The P2P Web (part one)
(Part one because this is only just some of what I'd like to say on the topic.)
The web was originally designed as a peer-to-peer medium. Tim Berners-Lee needed a way to share physics papers with his friends around the world. Since they were physicists, and the medium was simply published texts, the barriers to entry were low. All you had to do to become an independent publisher was run a copy of the NCSA web server, and point it to an HTML directory of your papers.
To make a long story short, the idea caught on. In the 15 years since we've seen an explosion of uses for the web, alongside an steady increase in the complexity of web applications and deployments. Google's web index is a long way away from the humble list of all the university web servers of the early years.
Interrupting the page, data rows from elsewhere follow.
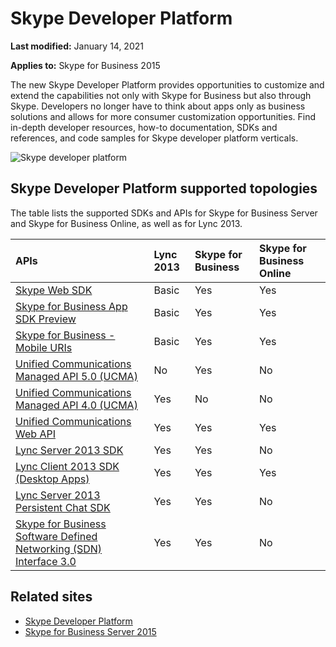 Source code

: # Skype Developer Platform

**Last modified:** January 14, 2021

**Applies to:** Skype for Business 2015

The new Skype Developer Platform provides opportunities to customize and extend the capabilities not only with Skype for Business but also through Skype. Developers no longer have to think about apps only as business solutions and allows for more consumer customization opportunities. Find in-depth developer resources, how-to documentation, SDKs and references, and code samples for Skype developer platform verticals.

![Skype developer platform](images/SkypeDevPlatform.png)

## Skype Developer Platform supported topologies

The table lists the supported SDKs and APIs for Skype for Business Server and Skype for Business Online, as well as for Lync 2013.

|**APIs**|**Lync 2013**|**Skype for Business**|**Skype for Business Online**|
|:-----|:-----|:-----|:-----|
|[Skype Web SDK](WebSDK/docs/SkypeWebSDK.md)|Basic|Yes|Yes|
|[Skype for Business App SDK Preview](AppSDK/SkypeAppSDK.md)|Basic|Yes|Yes|
|[Skype for Business - Mobile URIs](Skype-For-Business-Uris/SfBMobileURI.md)|Basic|Yes|Yes|
|[Unified Communications Managed API 5.0 (UCMA)](https://docs.microsoft.com/skype-sdk/ucma/unified-communications-managed-api-ucma-5-0-sdk-documentation)|No|Yes|No|
|[Unified Communications Managed API 4.0 (UCMA)](https://docs.microsoft.com/skype-sdk/ucma/unified-communications-managed-api-ucma-5-0-sdk-documentation)|Yes|No|No|
|[Unified Communications Web API](ucwa/UnifiedCommunicationsWebAPI2_0.md)|Yes|Yes|Yes|
|[Lync Server 2013 SDK](https://msdn.microsoft.com/en-us/library/office/dn454964.aspx)|Yes|Yes|No|
|[Lync Client 2013 SDK (Desktop Apps)](https://msdn.microsoft.com/en-us/library/office/jj933180.aspx)|Yes|Yes|Yes|
|[Lync Server 2013 Persistent Chat SDK](https://msdn.microsoft.com/en-us/library/office/dn454982.aspx)|Yes|Yes|No|
|[Skype for Business Software Defined Networking (SDN) Interface 3.0](SDN/articles/skype-for-business-sdn-interface.md)|Yes|Yes|No|

## Related sites 

- [Skype Developer Platform](https://developer.microsoft.com/skype)
- [Skype for Business Server 2015](https://docs.microsoft.com/SkypeForBusiness/skype-for-business-server-2015)
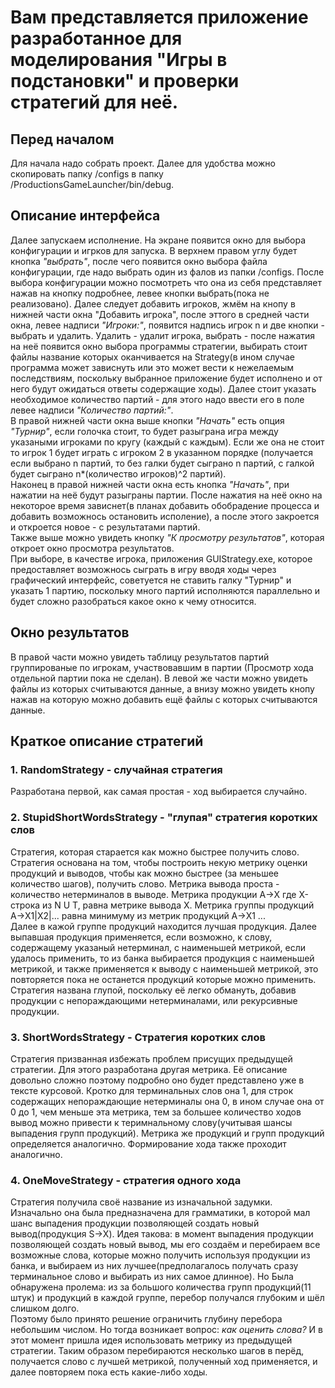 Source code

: # Вам представляется приложение разработанное для моделирования "Игры в подстановки" и проверки стратегий для неё. #

## Перед началом ##
Для начала надо собрать проект. Далее для удобства можно скопировать папку /configs в папку /ProductionsGameLauncher/bin/debug.

## Описание интерфейса ## 
Далее запускаем исполнение. На экране появится окно для выбора конфигурации и игрков для запуска. В верхнем правом углу будет кнопка *"выбрать"*, после чего появится окно выбора файла конфигурации, где надо выбрать один из фалов из папки /configs. После выбора конфигурации можно посмотреть что она из себя представляет нажав на кнопку подробнее, левее кнопки выбрать(пока не реализовано). Далее следует добавить игроков, жмём на кнопу в нижней части окна "Добавить игрока", после эттого в средней части окна, левее надписи *"Игроки:"*, появится надпись игрок n и две кнопки - выбрать и удалить. Удалить - удалит игрока, выбрать - после нажатия на неё появится окно выбора программы стратегии, выбирать стоит файлы название которых оканчивается на Strategy(в ином случае программа может зависнуть или это может вести к нежелаемым последствиям, поскольку выбранное приложение будет исполнено и от него будут ожидаться ответы содержащие ходы). Далее стоит указать необходимое количество партий - для этого надо ввести его в поле левее надписи *"Количество партий:"*.<br>В правой нижней части окна выше кнопки *"Начать"* есть опция *"Турнир"*, если голочка стоит, то будет разыграна  игра между указаными игроками по кругу (каждый с каждым). Если же она не стоит то игрок 1 будет играть с игроком 2 в указанном порядке (получается если выбрано n партий, то без галки будет сыграно n партий, с галкой  будет сыграно n*(количество игроков)^2 партий).<br>Наконец в правой нижней части окна есть кнопка *"Начать"*, при нажатии на неё будут разыграны партии. После нажатия на неё окно на некоторое время зависнет(в планах добавить обобрадение процесса и добавить возможнось остановить исполение), а после этого закроется и откроется новое - с результатами партий.<br>Также выше можно увидеть кнопку *"К просмотру результатов"*, которая откроет окно просмотра результатов. <br>При выборе, в качестве игрока, приложения GUIStrategy.exe, которое предоставляет возможнось сыграть в игру вводя ходы через графический интерфейс, советуется не ставить галку "Турнир" и указать 1 партию, поскольку много партий исполняются параллельно и будет сложно разобраться какое окно к чему относится.
## Окно результатов ##
В правой части можно увидеть таблицу результатов партий группированые по игрокам, участвовавшим в партии (Просмотр хода отдельной партии пока не сделан). В левой же части можно увидеть файлы из которых считываются данные, а внизу можно увидеть кнопу нажав на которую можно добавить ещё файлы с которых считываются данные.

## Краткое описание стратегий ##
### 1. RandomStrategy - случайная стратегия ###
Разработана первой, как самая простая - ход выбирается случайно.
### 2. StupidShortWordsStrategy - "глупая" стратегия коротких слов ###
Стратегия, которая старается как можно быстрее получить слово. Стратегия основана на том, чтобы построить некую метрику оценки продукций и выводов, чтобы как можно быстрее (за меньшее количество шагов), получить слово. Метрика вывода проста - количество нетерминалов в выводе. Метрика продукции A->X где X- строка из N U T, равна метрике вывода X. Метрика группы продукций A->X1|X2|... равна минимуму из метрик продукций A->X1 ... <br>Далее в кажой группе продукций находится лучшая продукция. Далее выпавшая продукция применяется, если возможно, к слову, содержащему указаный нетерминал, с наименьшей метрикой, если удалось применить, то из банка выбирается продукция с наименьшей метрикой, и также применяется к выводу с наименьшей метрикой, это повторяется пока не останется продукций которые можно применить.<br>Стратегия названа глупой, поскольку её легко обмануть, добавив продукции с непораждающими нетерминалами, или рекурсивные продукции.
### 3. ShortWordsStrategy - Стратегия коротких слов ###
Стратегия призванная избежать проблем присущих предыдущей стратегии. Для этого разработана другая метрика. Её описание довольно сложно поэтому подробно оно будет представлено уже в тексте курсовой. Кротко для терминальных слов она 1, для строк содержащих непораждающие нетерминалы она 0, в ином случае она от 0 до 1, чем меньше эта метрика, тем за большее количество ходов вывод можно привести к теримнальному слову(учитывая шансы выпадения групп продукций). Метрика же продукций и групп продукций определяется аналогично. Формирование хода также проходит аналогично.
### 4. OneMoveStrategy - стратегия одного хода ###
Стратегия получила своё название из изначальной задумки. Изначально она была предназначена для грамматики, в которой мал шанс выпадения продукции позволяющей создать новый вывод(продукция S->X). Идея такова: в момент выпадения продукции позволяющей создать новый вывод, мы его создаём и перебираем все возможные слова, которые можно получить используя продукции из банка, и выбираем из них лучшее(предполагалось получать сразу терминальное слово и выбирать из них самое длинное). Но Была обнаружена пролема: из за большого количества групп продукций(11 штук) и продукций в каждой группе, перебор получался глубоким и шёл слишком долго.<br>Поэтому было принято решение ограничить глубину перебора небольшим числом. Но тогда возникает вопрос: *как оценить слова?* И в этот момент пришла идея использовать метрику из предыдущей стратегии. Таким образом перебираются несколько шагов в перёд, получается слово с лучшей метрикой, полученный ход применяется, и далее повторяем пока есть какие-либо ходы.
Even much smaller sites (like the ones you might be building right now) are more likely to consist of service-oriented architecture and complex caching protocols, than a directory index of static html files.
This complexity comes for a reason, the web has gotten bigger and users have grown to expect sites to integrate data from all kinds of sources. Even if your site is simple enough to be hosted as plain old html, you're still subject to the traffic spikes that millions of active users can bring without warning.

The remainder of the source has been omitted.